Source texts of formatted documents:
______________________________
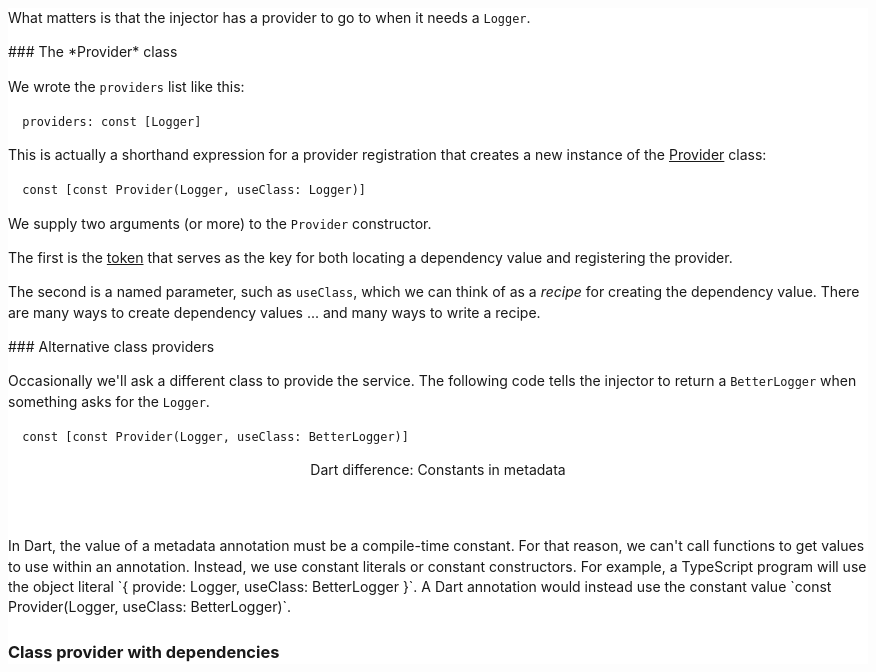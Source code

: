 What matters is that the injector has a provider to go to when it needs a `Logger`.

<div id="provide"></div>
### The *Provider* class

We wrote the `providers` list like this:

<?code-excerpt "lib/src/providers_component.dart (providers-1)"?>
```
  providers: const [Logger]
```

This is actually a shorthand expression for a provider registration
that creates a new instance of the
[Provider](/api/angular2/angular2.core/Provider-class.html) class:

<?code-excerpt "lib/src/providers_component.dart (providers-3)"?>
```
  const [const Provider(Logger, useClass: Logger)]
```

We supply two arguments (or more) to the `Provider` constructor.

The first is the [token](#token) that serves as the key for both locating a dependency value
and registering the provider.

The second is a named parameter, such as `useClass`,
which we can think of as a *recipe* for creating the dependency value.
There are many ways to create dependency values ... and many ways to write a recipe.

<div id="class-provider"></div>
### Alternative class providers

Occasionally we'll ask a different class to provide the service.
The following code tells the injector
to return a `BetterLogger` when something asks for the `Logger`.

<?code-excerpt "lib/src/providers_component.dart (providers-4)"?>
```
  const [const Provider(Logger, useClass: BetterLogger)]
```

<div class="callout is-helpful" markdown="1">
  <header> Dart difference: Constants in metadata</header>
  In Dart, the value of a metadata annotation must be a compile-time constant.
  For that reason, we can't call functions to get values
  to use within an annotation.
  Instead, we use constant literals or constant constructors.
  For example, a TypeScript program will use the
  object literal `{ provide: Logger, useClass: BetterLogger }`.
  A Dart annotation would instead use the constant value
  `const Provider(Logger, useClass: BetterLogger)`.
</div>

### Class provider with dependencies


[Injectable]: /api/angular2/angular2.core/Injectable-class.html
[Map]: https://api.dartlang.org/stable/dart-core/Map-class.html
[cascade]: {{site.dartlang}}/guides/language/language-tour#cascade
______________________________
● TASK TO COMPLETE: List every line above that contains the word "injector".

● REPLY:
: What matters is that the injector has a provider to go to when it needs a `Logger`.
The following code tells the injector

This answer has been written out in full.